- Kryoneri Location within Greece
- Coordinates: 39°20′N 21°41′E﻿ / ﻿39.333°N 21.683°E
- Country: Greece
- Administrative region: Thessaly
- Regional unit: Karditsa
- Municipality: Lake Plastiras
- Municipal unit: Nevropoli Agrafon

Population (2021)
- • Community: 564
- Time zone: UTC+2 (EET)
- • Summer (DST): UTC+3 (EEST)
- Vehicle registration: ΚΑ

= Kryoneri, Karditsa =

Kryoneri (Κρυονέρι meaning "cold water", before 1927: Στούγκο - Stougko) is a mountain village and community in the municipal unit of Nevropoli Agrafon, Karditsa regional unit, Greece. The community Kryoneri includes the village Koutsodimos. Kryoneri is situated in the mountains northwest of Lake Plastiras, at about 880 m elevation.
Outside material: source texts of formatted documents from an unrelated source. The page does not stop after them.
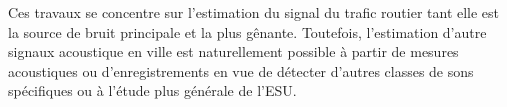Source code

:Ces travaux se concentre sur l'estimation du signal du trafic routier tant elle est la source de bruit principale et la plus gênante. Toutefois, l'estimation d'autre signaux acoustique en ville est naturellement possible à partir de mesures acoustiques ou d'enregistrements en vue de détecter d'autres classes de sons spécifiques ou à l'étude plus générale de l'ESU.




%
%
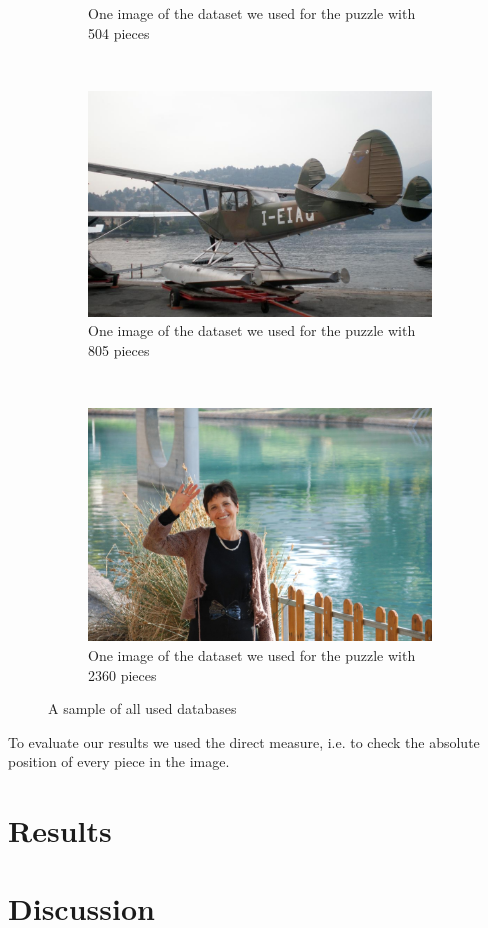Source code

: \documentclass[]{report}
\begin{document}
\begin{figure}
\begin{subfigure}[b]{0.45\textwidth}
		\caption{One image of the dataset we used for the puzzle with 504 pieces}
		\label{img:540}
	\end{subfigure}
	~
	\begin{subfigure}[b]{0.45\textwidth}
		\includegraphics[width=\textwidth]{../imData/805/1.jpg}
		\caption{One image of the dataset we used for the puzzle with 805 pieces}
		\label{img:805}
	\end{subfigure}
	~
	\begin{subfigure}[b]{0.45\textwidth}
		\includegraphics[width=\textwidth]{../imData/2360/1.jpg}
		\caption{One image of the dataset we used for the puzzle with 2360 pieces}
		\label{img:2360}
	\end{subfigure}

	\caption{A sample of all used databases}
	\label{fig:database}
\end{figure}

To evaluate our results we used the direct measure, i.e. to check the absolute position of every piece in the image.


\chapter{Results}

\chapter{Discussion}

\nocite{*}



\end{document}
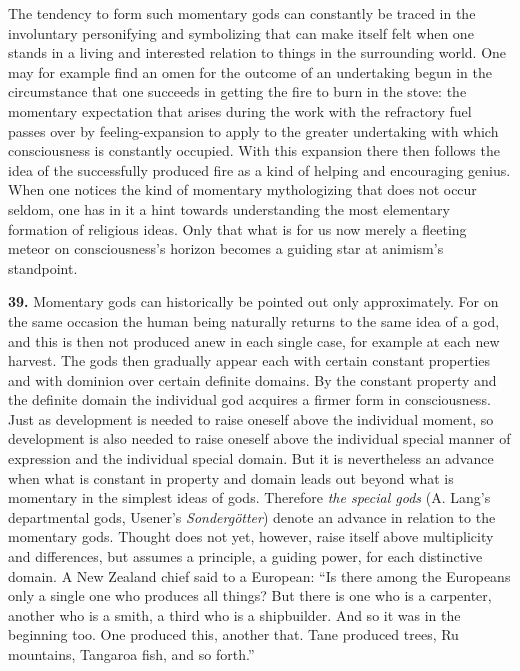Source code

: \documentclass[12pt,a4paper]{book}
\newcommand{\opage}[1]{\marginnote{\footnotesize\textit{[#1]}}}
\begin{document}
The tendency to form such momentary gods can constantly be traced in the involuntary
personifying and symbolizing that can make itself felt when one stands in a living and
interested relation to things in the surrounding world. One may for example find an omen
for the outcome of an undertaking begun in the circumstance that one succeeds in getting
the fire to burn in the stove: the momentary expectation that arises during the work with
the refractory fuel passes over by feeling-expansion to apply to the greater undertaking
with which consciousness is constantly occupied. With this expansion there then follows
the idea of the successfully produced fire as a kind of helping and encouraging genius.
When one notices the kind of momentary mythologizing that does not occur seldom, one has
in it a hint towards understanding the most elementary formation of religious ideas.
Only that what is for us now merely a fleeting meteor on consciousness's horizon becomes a
guiding star at animism's standpoint.

\medskip

\noindent\textbf{39.} Momentary gods can historically be pointed out only approximately.
For on the same occasion the human being naturally returns to the same idea of a god, and
this is then not produced anew in each single case, for example at each new harvest. The
gods then gradually appear each with certain constant properties and with dominion over
certain definite domains. By the constant property and the definite domain the individual
god acquires 
\opage{91}a firmer form in consciousness. Just as development is needed to raise
oneself above the individual moment, so development is also needed to raise oneself above
the individual special manner of expression and the individual special domain. But it is
nevertheless an advance when what is constant in property and domain leads out beyond what
is momentary in the simplest ideas of gods. Therefore \emph{the special gods} (A. Lang's
departmental gods, Usener's \textit{Sondergötter}) denote an advance in relation to the
momentary gods. Thought does not yet, however, raise itself above multiplicity and
differences, but assumes a principle, a guiding power, for each distinctive domain. A New
Zealand chief said to a European: ``Is there among the Europeans only a single one who
produces all things? But there is one who is a carpenter, another who is a smith, a third
who is a shipbuilder. And so it was in the beginning too. One produced this, another that.
Tane produced trees, Ru mountains, Tangaroa fish, and so forth.''
\end{document}
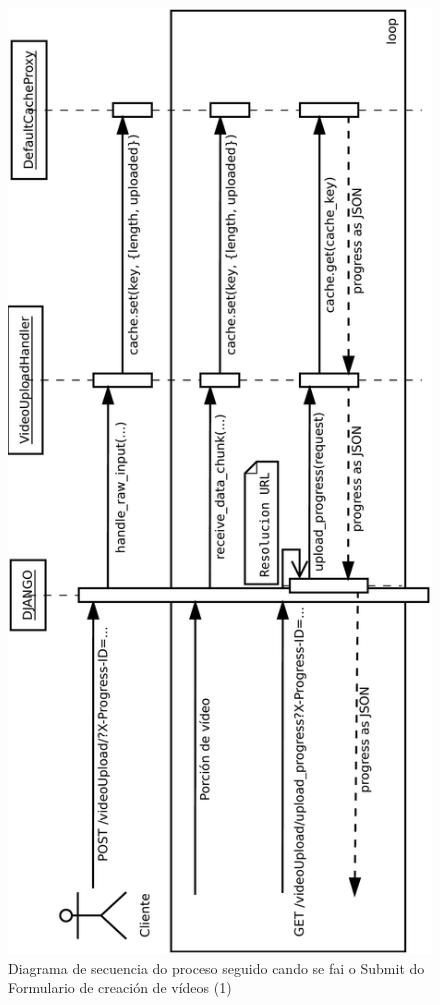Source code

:         \begin{figure}[htp]
        \begin{center}
            \includegraphics[scale=0.45]{figures/SubidaVideo.pdf}
            \caption{Diagrama de secuencia do proceso seguido cando se fai o Submit do Formulario 
            de creación de vídeos (1)}
        \label{fig:SubidaVideo1}
        \end{center}
        \end{figure}
        
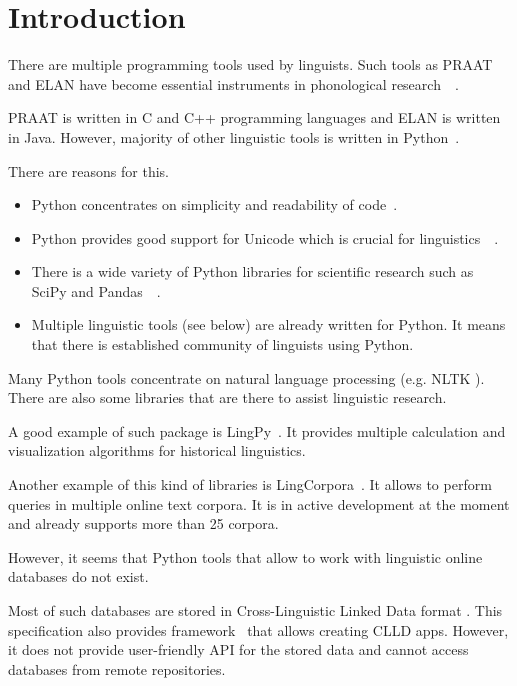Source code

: \documentclass[a4paper,12pt]{article}
\begin{document}
\newpage
\section{Introduction}
There are multiple programming tools used by linguists. Such tools as PRAAT and ELAN have become essential instruments in phonological research~\parencite{praat}~\parencite{elan}.

PRAAT is written in C and C++ programming languages and ELAN is written in Java. However, majority of other linguistic tools is written in Python~\parencite{python}.

There are reasons for this.
\begin{itemize}
 \item Python concentrates on simplicity and readability of code~\parencite{zen}.
 \item Python provides good support for Unicode which is crucial for linguistics~\parencite{unicode}~\parencite{python}.
 \item There is a wide variety of Python libraries for scientific research such as SciPy and Pandas~\parencite{scipy}~\parencite{pandas}.
 \item Multiple linguistic tools (see below) are already written for Python. It means that there is established community of linguists using Python.
\end{itemize}

Many Python tools concentrate on natural language processing (e.g. NLTK \parencite{NLTK}). There are also some libraries that are there to assist linguistic research.

A good example of such package is LingPy~\parencite{List2017i}. It provides multiple calculation and visualization algorithms for historical linguistics.

Another example of this kind of libraries is LingCorpora~\parencite{alexey}. It allows to perform queries in multiple online text corpora. It is in active development at the moment and already supports more than 25 corpora.

However, it seems that Python tools that allow to work with linguistic online databases do not exist.

Most of such databases are stored in Cross-Linguistic Linked Data format \parencite{CLLD}. This specification also provides framework~\parencite{RobertForkel2019} that allows creating CLLD apps. However, it does not provide user-friendly API for the stored data and cannot access databases from remote repositories.
\end{document}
It is 11 km south of Mouzaki and 21 km west of the city of Karditsa. Its residents are based in agriculture.

==Population==

| Year | Village population | Community population |
|---|---|---|
| 1981 | 610 | - |
| 1991 | 631 | - |
| 2001 | 692 | 818 |
| 2011 | 415 | 595 |
| 2021 | 500 | 564 |

==History==

The village was founded in the valley southeast of its present location. It was relocated to its present, safer location during the Ottoman rule of Greece. The new village was named Stougko. As a result of the 1525 treaty of Tamasi, the Agrafa area was de facto independent; the name "Agrafa" means "unwritten", the area was not recorded by the Ottomans.